Shared core: both build an orthonormal basis by taking each new vector, orthogonalising it against the previous basis vectors with modified Gram-Schmidt, normalising, and storing the orthogonalisation coefficients in a structured matrix.

Input vectors:

• Gram-Schmidt orthogonalises a fixed, given set of columns $a _ 1, \ldots, a _ n$ (all available up front).
• Arnoldi orthogonalises Krylov vectors generated on the fly: the next raw vector is $A q _ k$, which depends on the previous orthonormal vector, so the basis is built one matrix-vector product at a time.

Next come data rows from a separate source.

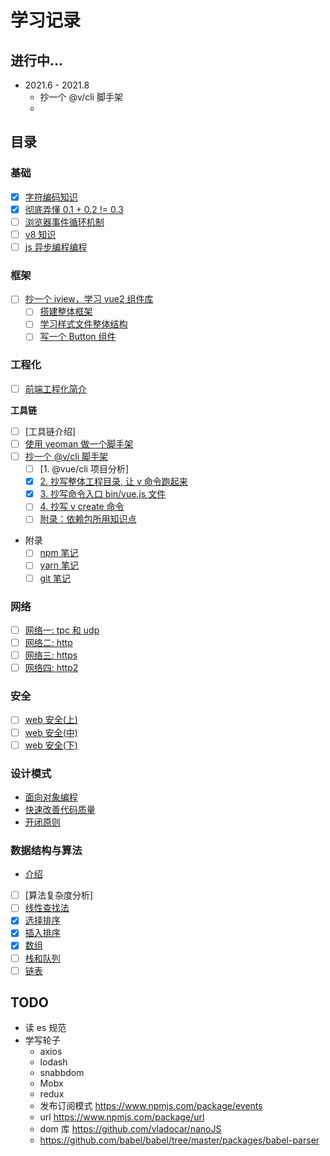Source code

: # 学习记录

## 进行中...

- 2021.6 - 2021.8 
  - 抄一个 @v/cli 脚手架
  - 

## 目录

### 基础

- [x] [字符编码知识](./docs/basic/encode.md)
- [x] [彻底弄懂 0.1 + 0.2 != 0.3](./docs/basic/ieee754.md)
- [ ] [浏览器事件循环机制](./docs/browser/eventloop.md)
- [ ] [v8 知识](./docs/browser/v8.md)
- [ ] [js 异步编程编程](./docs/javascript/async.md)

### 框架

- [ ] [抄一个 iview，学习 vue2 组件库](./vue/iview/README.md)
  - [ ] [搭建整体框架](./vue/iview/docs/01.md)
  - [ ] [学习样式文件整体结构](./vue/iview/docs/02.md)
  - [ ] [写一个 Button 组件](./vue/iview/docs/03.md)

### 工程化

- [ ] [前端工程化简介](./engineering/README.md)

**工具链**

- [ ] [工具链介绍]
- [ ] [使用 yeoman 做一个脚手架]()
- [ ] [抄一个 @v/cli 脚手架](./engineering/v-cli/README.md)
  - [ ] [1. @vue/cli 项目分析]
  - [x] [2. 抄写整体工程目录, 让 v 命令跑起来](./engineering/v-cli/docs/02.md)
  - [x] [3. 抄写命令入口 bin/vue.js 文件](./engineering/v-cli/docs/03.md)
  - [ ] [4. 抄写 v create 命令](./engineering/v-cli/docs/04.md)
  - [ ] [附录：依赖包所用知识点](./engineering/v-cli/ex.md)
- 附录
  - [ ] [npm 笔记](./engineering/docs/npm.md)
  - [ ] [yarn 笔记](./engineering/docs/npm.md)
  - [ ] [git 笔记](./engineering/docs/npm.md)

### 网络

- [ ] [网络一: tpc 和 udp](./docs/network/https.md)
- [ ] [网络二: http](./docs/network/http.md)
- [ ] [网络三: https](./docs/network/https.md)
- [ ] [网络四: http2](./docs/network/http2.md)

### 安全

- [ ] [web 安全(上)](./docs/safe/index.md)
- [ ] [web 安全(中)](./docs/safe/csrf.md)
- [ ] [web 安全(下)](./docs/safe/other.md)

### 设计模式

- [面向对象编程](./design-patterns/docs/oop.md)
- [快速改善代码质量](./design-patterns/docs/03.md)
- [开闭原则](./design-patterns/src/16/README.md)


### 数据结构与算法

- [介绍](./algo/README.md)
- [ ] [算法复杂度分析]
- [ ] [线性查找法](./algo/src/02-Linear-Search/README.md)
- [x] [选择排序](./algo/src/03-Selection-Sort/README.md)
- [x] [插入排序](./algo/src/04-Insertion-Sort/README.md)
- [x] [数组](./algo/src/05-Arrays/README.md)
- [ ] [栈和队列](./algo/src/06-Stacks-and-Queues.md)
- [ ] [链表]()

## TODO 

- 读 es 规范
- 学写轮子
  - axios
  - lodash
  - snabbdom
  - Mobx
  - redux
  - 发布订阅模式 https://www.npmjs.com/package/events
  - url https://www.npmjs.com/package/url
  - dom 库 https://github.com/vladocar/nanoJS
  - https://github.com/babel/babel/tree/master/packages/babel-parser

Resulting structured factor:

• Gram-Schmidt produces an upper-triangular $R$ with $A = QR$ (equivalently $R = Q^\ast A$).
• Arnoldi produces an upper-Hessenberg $H _ k = Q _ k^\ast A Q _ k$ with $A Q _ k = Q _ {k+1} \tilde H _ k$. The one extra subdiagonal appears because $A q _ j$ has a component along the new direction $q _ {j+1}$.

Subspace:

• Gram-Schmidt: $\text{span}(Q) = \text{span}(A)$, the column space of the given matrix.
• Arnoldi: $\text{span}(Q _ k) = \mathcal K _ k(A, b)$, the Krylov subspace.

Cost: Gram-Schmidt $\approx 2mn^2$ for a dense $m \times n$ matrix; Arnoldi $O(nk^2)$ over $k$ steps plus $k$ matrix-vector products.

Stability: classical Gram-Schmidt loses orthogonality ($|\hat Q^\ast \hat Q - I| \le \epsilon \kappa _ 2(A)^2$), modified Gram-Schmidt is better ($\le \epsilon \kappa _ 2(A)$); Arnoldi uses the same modified-Gram-Schmidt core and inherits the same orthogonality loss, which is why reorthogonalisation is needed in Lanczos/Arnoldi.

In one phrase: Arnoldi is Gram-Schmidt applied to the Krylov sequence generated by $A$, producing a Hessenberg factor instead of a triangular one because the input vectors are produced by $A$ itself rather than given in advance.

Classical Gram-Schmidt loses orthogonality in floating-point: $|\hat Q^\top \hat Q - I| _ 2 \le \epsilon \kappa _ 2(A)^2$, so for ill-conditioned $A$ the computed $\hat Q$ can be far from orthogonal. Householder QR is unconditionally backward stable: $|\hat Q^\top \hat Q - I| _ 2 = O(\epsilon)$, regardless of $\kappa _ 2(A)$. The cost is essentially the same.